I never know what to expect from her, either emotional reactions or rational behavior. Advice?

It is true - no one will understand what you tell them about the strange things our LOs do in the privacy of their own homes.

During phone conversations and doctor's appointments, they can really pull it together and sound totally normal and make excuses/brush off questions about odd behaviors or inconsistencies, etc. My mom, when she can't finish a thought or messes up, just says something like "well, anyways..." and changes the subject when she gets stuck. Most people will not think anything of it. But I notice. Cuz it's new and I KNOW it's a coverup on her part. They are good at trying to make excuses, some seem quite valid, for their off behaviors.

Yes, she is doing odd things with her eating. Guess she's forgotten that a drinking glass is not a "normal" vessel for eating soup from. I guess it kind of works, except if the soup is hot.

So, does she have a diagnosis? Does she live alone? Does she have any help? Does she drive?

Good luck.

Alice, don't expect anything. Even though AD is known throughout the world, people don't seem to understand its effects on both the patient and the caregiver. The moment you try to anticipate or expect a certain behavior something totally different will occur. A lot of caring for someone with AD is reactionary. The secret is to know how to react, what to say, how to say it, how to help. Criticizing, chastising, arguing have no place in AD care. There are many resources to draw from to help you ease the stress of caregiving. Many YouTube videos address dementia care. Search for "dementia careblazers", "Teepa Snow" or just the word dementia. Mmlearn.org has videos also. Online sites like mayo clinic's, webmd and alz.org can help also.

Hi Alice2365, your profile says, "I am caring for my mother D, who is 76 years old, living at home with alzheimer's / dementia and other." Sounds like she lives with you (or you live with her). Caregiving is one of those things that is not understood until one is in it. And family members still think of your mom as the person that resides in their memory so it's hard for them to imagine her changes.

When I took charge of my MIL's care I would send out a email "update" to her 2 other sons, one who was local and the other out of state. I did it weekly but then it became almost daily as we worked to figure out care solutions. It was brief and didn't really ask them to do anything in particular, but I wanted to make sure they never said to us "I didn't know ______". Also because I had privy to and was managing her very simple finances I wanted total transparency. I would outline medical appointments, interactions with social services, how it was necessary to rearrange her home, and "new" behaviors. This garnered much more willingness from her sons to volunteer help (although it is best not to "expect" participation if it wasn't agreed upon).

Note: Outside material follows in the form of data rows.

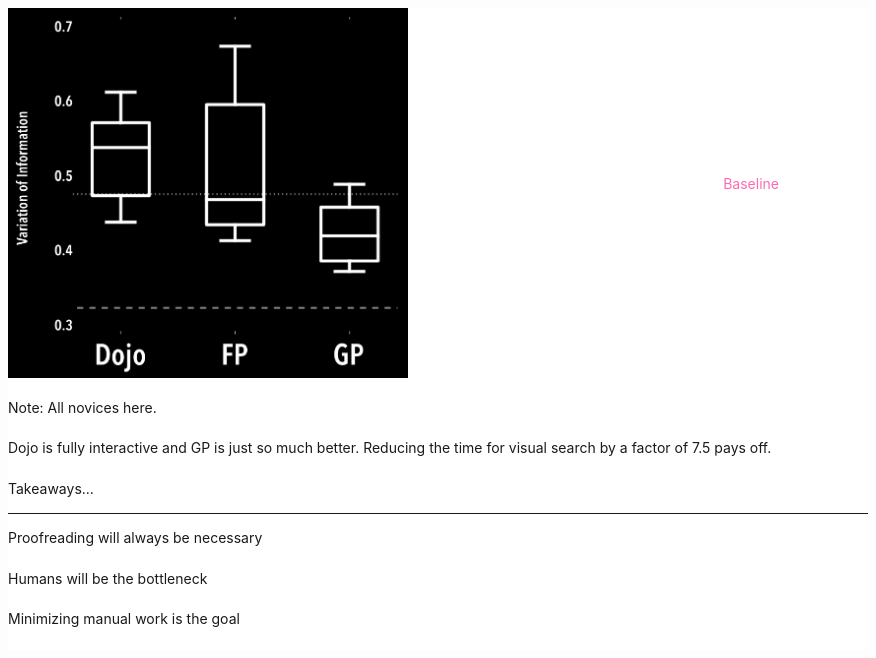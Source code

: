 <img src='gp_results/vsdojo.png' border=0 style='width:400px;border:none;'>

<span class='fragment fade-in' data-fragment-index="1" style='position:absolute;color:hotpink;top:190px;right:165px;'>Baseline</span>

Note: All novices here.<br><br>Dojo is fully interactive and GP is just so much better. Reducing the time for visual search by a factor of 7.5 pays off.<br><br>Takeaways...

---

<span class='fragment fade-in' data-fragment-index="1">Proofreading will always be necessary</span>
<br><br>
<span class='fragment fade-in' data-fragment-index="2">Humans will be the bottleneck</span>
<br><br>
<span class='fragment fade-in' data-fragment-index="3">Minimizing manual work is the goal</span>
<br><br>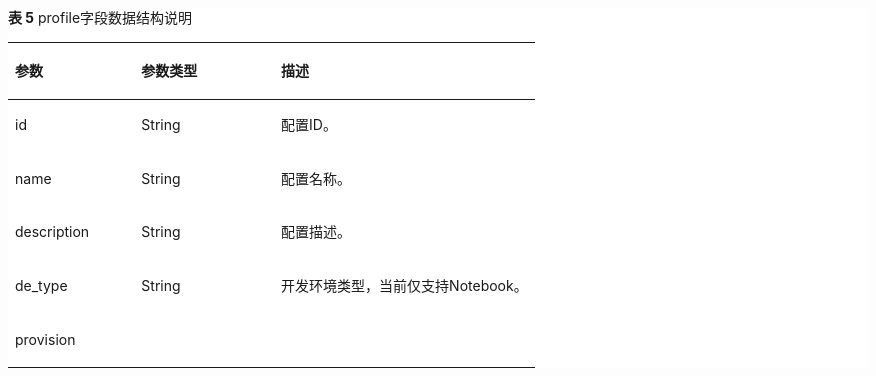 **表 5**  profile字段数据结构说明

<a name="table8786115121319"></a>
<table><thead align="left"><tr id="row1078461520132"><th class="cellrowborder" valign="top" width="23.982398239823983%" id="mcps1.2.4.1.1"><p id="p1178401510134"><a name="p1178401510134"></a><a name="p1178401510134"></a>参数</p>
</th>
<th class="cellrowborder" valign="top" width="26.542654265426545%" id="mcps1.2.4.1.2"><p id="p57841150139"><a name="p57841150139"></a><a name="p57841150139"></a>参数类型</p>
</th>
<th class="cellrowborder" valign="top" width="49.47494749474947%" id="mcps1.2.4.1.3"><p id="p1178491511131"><a name="p1178491511131"></a><a name="p1178491511131"></a>描述</p>
</th>
</tr>
</thead>
<tbody><tr id="row2784101511138"><td class="cellrowborder" valign="top" width="23.982398239823983%" headers="mcps1.2.4.1.1 "><p id="p137847159139"><a name="p137847159139"></a><a name="p137847159139"></a>id</p>
</td>
<td class="cellrowborder" valign="top" width="26.542654265426545%" headers="mcps1.2.4.1.2 "><p id="p1878411154134"><a name="p1878411154134"></a><a name="p1878411154134"></a>String</p>
</td>
<td class="cellrowborder" valign="top" width="49.47494749474947%" headers="mcps1.2.4.1.3 "><p id="p378471501316"><a name="p378471501316"></a><a name="p378471501316"></a>配置ID。</p>
</td>
</tr>
<tr id="row17785191581312"><td class="cellrowborder" valign="top" width="23.982398239823983%" headers="mcps1.2.4.1.1 "><p id="p207841215131312"><a name="p207841215131312"></a><a name="p207841215131312"></a>name</p>
</td>
<td class="cellrowborder" valign="top" width="26.542654265426545%" headers="mcps1.2.4.1.2 "><p id="p478571511139"><a name="p478571511139"></a><a name="p478571511139"></a>String</p>
</td>
<td class="cellrowborder" valign="top" width="49.47494749474947%" headers="mcps1.2.4.1.3 "><p id="p13785111514133"><a name="p13785111514133"></a><a name="p13785111514133"></a>配置名称。</p>
</td>
</tr>
<tr id="row1978501517131"><td class="cellrowborder" valign="top" width="23.982398239823983%" headers="mcps1.2.4.1.1 "><p id="p1878520150136"><a name="p1878520150136"></a><a name="p1878520150136"></a>description</p>
</td>
<td class="cellrowborder" valign="top" width="26.542654265426545%" headers="mcps1.2.4.1.2 "><p id="p167851315151314"><a name="p167851315151314"></a><a name="p167851315151314"></a>String</p>
</td>
<td class="cellrowborder" valign="top" width="49.47494749474947%" headers="mcps1.2.4.1.3 "><p id="p37855159134"><a name="p37855159134"></a><a name="p37855159134"></a>配置描述。</p>
</td>
</tr>
<tr id="row18785315121313"><td class="cellrowborder" valign="top" width="23.982398239823983%" headers="mcps1.2.4.1.1 "><p id="p187854159137"><a name="p187854159137"></a><a name="p187854159137"></a>de_type</p>
</td>
<td class="cellrowborder" valign="top" width="26.542654265426545%" headers="mcps1.2.4.1.2 "><p id="p1178518155132"><a name="p1178518155132"></a><a name="p1178518155132"></a>String</p>
</td>
<td class="cellrowborder" valign="top" width="49.47494749474947%" headers="mcps1.2.4.1.3 "><p id="p16785515121319"><a name="p16785515121319"></a><a name="p16785515121319"></a>开发环境类型，当前仅支持Notebook。</p>
</td>
</tr>
<tr id="row77861015131319"><td class="cellrowborder" valign="top" width="23.982398239823983%" headers="mcps1.2.4.1.1 "><p id="p5785201520133"><a name="p5785201520133"></a><a name="p5785201520133"></a>provision</p>
</td>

Does your mother have a formal medical diagnosis of dementia? If not, this should happen. Does she have all her legal paperwork to facilitate caregiving in place, like durable PoA, Medical Representative and Living Will? If not, this needs to happen before a medical diagnosis.

If you haven't already discovered Teepa Snow and Diana Waugh on YouTube, you will find it very helpful to learn more about dementia and better ways to interact with our declining LOs. This forum is certainly the right place to find people in the same situation as you and lots and lots of support. May you gain peace in your heart on this journey.